Downdetector, Outage.Report and other monitoring services showed no significant spike in reports indicating a broad network failure on April 20, 2026. The company’s official outage map and support pages reflected normal operations, with no major incidents flagged for internet, television or phone services. However, scattered user complaints on social media and community forums highlighted persistent WiFi drops, broadband slowdowns and overnight blackouts in areas such as Iowa, Illinois, Missouri and parts of the Southeast.
“User reports show no current problems with Mediacom,” Downdetector stated in its real-time overview, noting that most recent complaints centered on WiFi connectivity (about 55%) and broadband internet (37%) rather than a company-wide crash.

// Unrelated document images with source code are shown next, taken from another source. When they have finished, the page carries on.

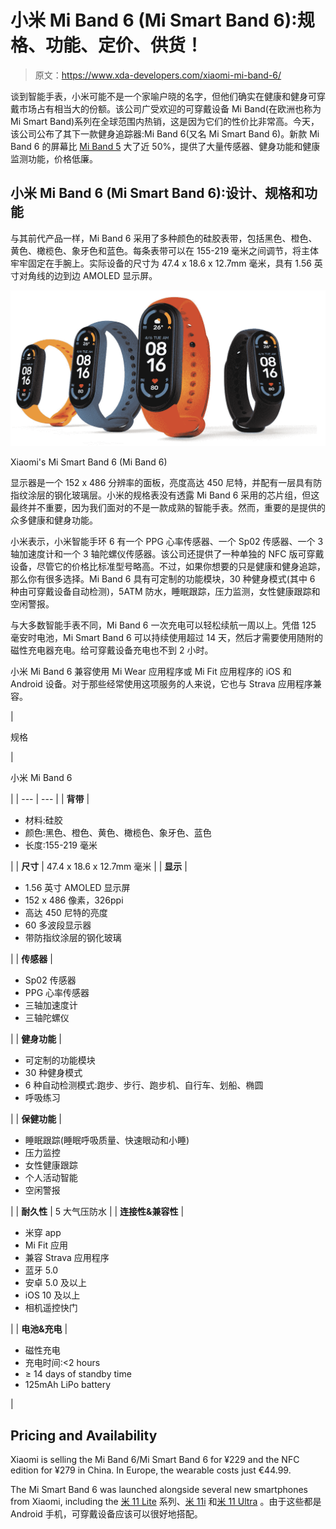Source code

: # 小米 Mi Band 6 (Mi Smart Band 6):规格、功能、定价、供货！

> 原文：<https://www.xda-developers.com/xiaomi-mi-band-6/>

谈到智能手表，小米可能不是一个家喻户晓的名字，但他们确实在健康和健身可穿戴市场占有相当大的份额。该公司广受欢迎的可穿戴设备 Mi Band(在欧洲也称为 Mi Smart Band)系列在全球范围内热销，这是因为它们的性价比非常高。今天，该公司公布了其下一款健身追踪器:Mi Band 6(又名 Mi Smart Band 6)。新款 Mi Band 6 的屏幕比 [Mi Band 5](https://www.xda-developers.com/xiaomi-mi-band-5-review/) 大了近 50%，提供了大量传感器、健身功能和健康监测功能，价格低廉。

## 小米 Mi Band 6 (Mi Smart Band 6):设计、规格和功能

与其前代产品一样，Mi Band 6 采用了多种颜色的硅胶表带，包括黑色、橙色、黄色、橄榄色、象牙色和蓝色。每条表带可以在 155-219 毫米之间调节，将主体牢牢固定在手腕上。实际设备的尺寸为 47.4 x 18.6 x 12.7mm 毫米，具有 1.56 英寸对角线的边到边 AMOLED 显示屏。

 <picture>![](img/a516c37037da63c43a0672b6eb94e9f6.png)</picture> 

Xiaomi's Mi Smart Band 6 (Mi Band 6)

显示器是一个 152 x 486 分辨率的面板，亮度高达 450 尼特，并配有一层具有防指纹涂层的钢化玻璃层。小米的规格表没有透露 Mi Band 6 采用的芯片组，但这最终并不重要，因为我们面对的不是一款成熟的智能手表。然而，重要的是提供的众多健康和健身功能。

小米表示，小米智能手环 6 有一个 PPG 心率传感器、一个 Sp02 传感器、一个 3 轴加速度计和一个 3 轴陀螺仪传感器。该公司还提供了一种单独的 NFC 版可穿戴设备，尽管它的价格比标准型号略高。不过，如果你想要的只是健康和健身追踪，那么你有很多选择。Mi Band 6 具有可定制的功能模块，30 种健身模式(其中 6 种由可穿戴设备自动检测)，5ATM 防水，睡眠跟踪，压力监测，女性健康跟踪和空闲警报。

与大多数智能手表不同，Mi Band 6 一次充电可以轻松续航一周以上。凭借 125 毫安时电池，Mi Smart Band 6 可以持续使用超过 14 天，然后才需要使用随附的磁性充电器充电。给可穿戴设备充电也不到 2 小时。

小米 Mi Band 6 兼容使用 Mi Wear 应用程序或 Mi Fit 应用程序的 iOS 和 Android 设备。对于那些经常使用这项服务的人来说，它也与 Strava 应用程序兼容。

| 

规格

 | 

小米 Mi Band 6

 |
| --- | --- |
| **背带** | 

*   材料:硅胶
*   颜色:黑色、橙色、黄色、橄榄色、象牙色、蓝色
*   长度:155-219 毫米

 |
| **尺寸** | 47.4 x 18.6 x 12.7mm 毫米 |
| **显示** | 

*   1.56 英寸 AMOLED 显示屏
*   152 x 486 像素，326ppi
*   高达 450 尼特的亮度
*   60 多波段显示器
*   带防指纹涂层的钢化玻璃

 |
| **传感器** | 

*   Sp02 传感器
*   PPG 心率传感器
*   三轴加速度计
*   三轴陀螺仪

 |
| **健身功能** | 

*   可定制的功能模块
*   30 种健身模式
*   6 种自动检测模式:跑步、步行、跑步机、自行车、划船、椭圆
*   呼吸练习

 |
| **保健功能** | 

*   睡眠跟踪(睡眠呼吸质量、快速眼动和小睡)
*   压力监控
*   女性健康跟踪
*   个人活动智能
*   空闲警报

 |
| **耐久性** | 5 大气压防水 |
| **连接性&兼容性** | 

*   米穿 app
*   Mi Fit 应用
*   兼容 Strava 应用程序
*   蓝牙 5.0
*   安卓 5.0 及以上
*   iOS 10 及以上
*   相机遥控快门

 |
| **电池&充电** | 

*   磁性充电
*   充电时间:<2 hours
*   ≥ 14 days of standby time
*   125mAh LiPo battery

 |

## Pricing and Availability

Xiaomi is selling the Mi Band 6/Mi Smart Band 6 for ¥229 and the NFC edition for ¥279 in China. In Europe, the wearable costs just €44.99.

The Mi Smart Band 6 was launched alongside several new smartphones from Xiaomi, including the [米 11 Lite](https://www.xda-developers.com/xiaomi-mi-11-lite/) 系列、[米 11i](https://www.xda-developers.com/xiaomi-mi-11i/) 和[米 11 Ultra](https://www.xda-developers.com/xiaomi-mi-11-ultra/) 。由于这些都是 Android 手机，可穿戴设备应该可以很好地搭配。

Similar assessments from IsItDownRightNow and StatusGator confirmed the service appeared operational for the majority of subscribers.

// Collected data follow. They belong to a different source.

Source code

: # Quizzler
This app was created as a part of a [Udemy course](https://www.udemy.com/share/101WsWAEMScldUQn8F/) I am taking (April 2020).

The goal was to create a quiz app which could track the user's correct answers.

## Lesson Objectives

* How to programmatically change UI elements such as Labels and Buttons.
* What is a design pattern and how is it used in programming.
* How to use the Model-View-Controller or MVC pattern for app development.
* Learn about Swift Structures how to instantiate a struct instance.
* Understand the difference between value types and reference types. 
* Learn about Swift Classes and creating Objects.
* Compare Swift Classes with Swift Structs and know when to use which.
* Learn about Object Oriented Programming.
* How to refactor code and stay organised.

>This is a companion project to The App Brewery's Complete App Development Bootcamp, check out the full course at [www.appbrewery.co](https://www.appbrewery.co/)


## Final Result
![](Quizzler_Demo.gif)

Mediacom, which provides cable television, high-speed internet and phone service to residential and business customers across 22 states primarily in the Midwest and Southeast, has faced criticism for reliability in smaller markets and rural communities. The provider promotes “99.99% network reliability” in its 2025 executive summary and offers a 90-day money-back guarantee for unresolved issues, but customers frequently report that daily or nightly interruptions undermine those claims.
On Monday, isolated social media posts continued the pattern seen throughout April. Accounts monitoring service status, such as @status_is_down, noted “Mediacom is reportedly down for some subscribers right now,” linking to community discussions where users described sudden drops during work hours or streaming sessions. One recent complaint referenced multiple outages over short periods, echoing earlier reports from mid-April when hundreds of users logged issues around early morning hours.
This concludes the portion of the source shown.